My thanks to your team for bringing so many partners together today around the cause you lead every day: countering weapons of mass destruction.

I think the Secretary General is going to join us, so I say hello, Mr. Secretary General, when you can, virtually. To representatives of our NATO allies, and I’m glad to see that placard for Finland, and we’re now 31; distinguished guests in this room and online: welcome to the State Department and to the 18th annual NATO WMD Nonproliferation Conference.

I should add, of course, that we look forward to adding Sweden to this number in the near future.

This conference could not be more essential or timely. Because if diplomacy’s purpose is to prevent the prospects of conflict and promote the promise of peace, then there are few callings more vital or more urgent than limiting, reducing, and stopping weapons of mass destruction.

If NATO’s objective is, at its core, to ensure our mutual defense and advance our common security, then few missions are more essential than the one that unites us here: reaching that day when the world’s most dangerous regimes no longer possess the world’s most deadly weapons—and ushering in an era of arms control that makes us, our children and grandchildren safer, more secure, and more free.

This is never a simple challenge to address.
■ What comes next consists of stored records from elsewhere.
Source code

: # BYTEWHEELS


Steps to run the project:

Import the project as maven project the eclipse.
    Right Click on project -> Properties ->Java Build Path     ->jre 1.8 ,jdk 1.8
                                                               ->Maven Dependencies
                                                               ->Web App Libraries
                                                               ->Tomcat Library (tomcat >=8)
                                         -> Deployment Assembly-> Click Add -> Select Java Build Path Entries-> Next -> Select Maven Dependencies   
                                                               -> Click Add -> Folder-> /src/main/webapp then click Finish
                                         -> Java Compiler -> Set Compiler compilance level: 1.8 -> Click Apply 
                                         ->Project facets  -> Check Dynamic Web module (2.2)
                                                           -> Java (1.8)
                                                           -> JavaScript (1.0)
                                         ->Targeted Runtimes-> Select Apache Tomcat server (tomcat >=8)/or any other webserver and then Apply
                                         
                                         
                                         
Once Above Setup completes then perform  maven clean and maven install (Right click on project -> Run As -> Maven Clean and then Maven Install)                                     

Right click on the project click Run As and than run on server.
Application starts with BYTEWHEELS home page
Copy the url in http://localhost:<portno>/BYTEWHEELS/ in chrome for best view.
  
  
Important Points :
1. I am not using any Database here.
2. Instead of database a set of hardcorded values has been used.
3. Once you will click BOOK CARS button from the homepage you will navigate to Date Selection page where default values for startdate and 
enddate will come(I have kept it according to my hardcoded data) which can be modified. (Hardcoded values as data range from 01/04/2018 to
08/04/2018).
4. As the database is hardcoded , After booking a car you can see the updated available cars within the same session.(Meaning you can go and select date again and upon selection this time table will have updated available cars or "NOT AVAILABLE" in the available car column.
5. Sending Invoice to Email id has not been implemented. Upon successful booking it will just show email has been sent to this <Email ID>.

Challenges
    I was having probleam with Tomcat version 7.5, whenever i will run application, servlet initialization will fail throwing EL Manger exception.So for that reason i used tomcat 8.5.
There are rarely, if ever, straightforward answers in an arena where even the smallest steps forward can take years of painstaking negotiations.

And none of this is getting any easier.

We are now entering a time when transformative technologies like artificial intelligence and quantum computing may add uncertainty to the balance of power and make the question of when to use WMD more complicated, not less.

We are now seeing a time in the not-too-distant future when machine speeds could shrink decision-making windows, adding to the risk of inadvertent consequences.

For all the wonders wrought by rapid advances in innovation and invention, for all the excitement brought by developments we cannot fathom or predict or imagine yet—in the realm of arms control, these leaps forward bring a new degree of fear and uncertainty, along with promise.

That’s a somewhat destabilizing reality of this moment.

But that is not a reason to give up on our mission or deem it hopeless or helpless. That cannot and will not be the measure of our leadership.

Indeed, we are here, at this conference, because we believe the opposite.

We know that the weight falls on our shoulders, as allies and partners, to tackle the toughest issues affecting global security, no matter what changes emerge from technology or current events.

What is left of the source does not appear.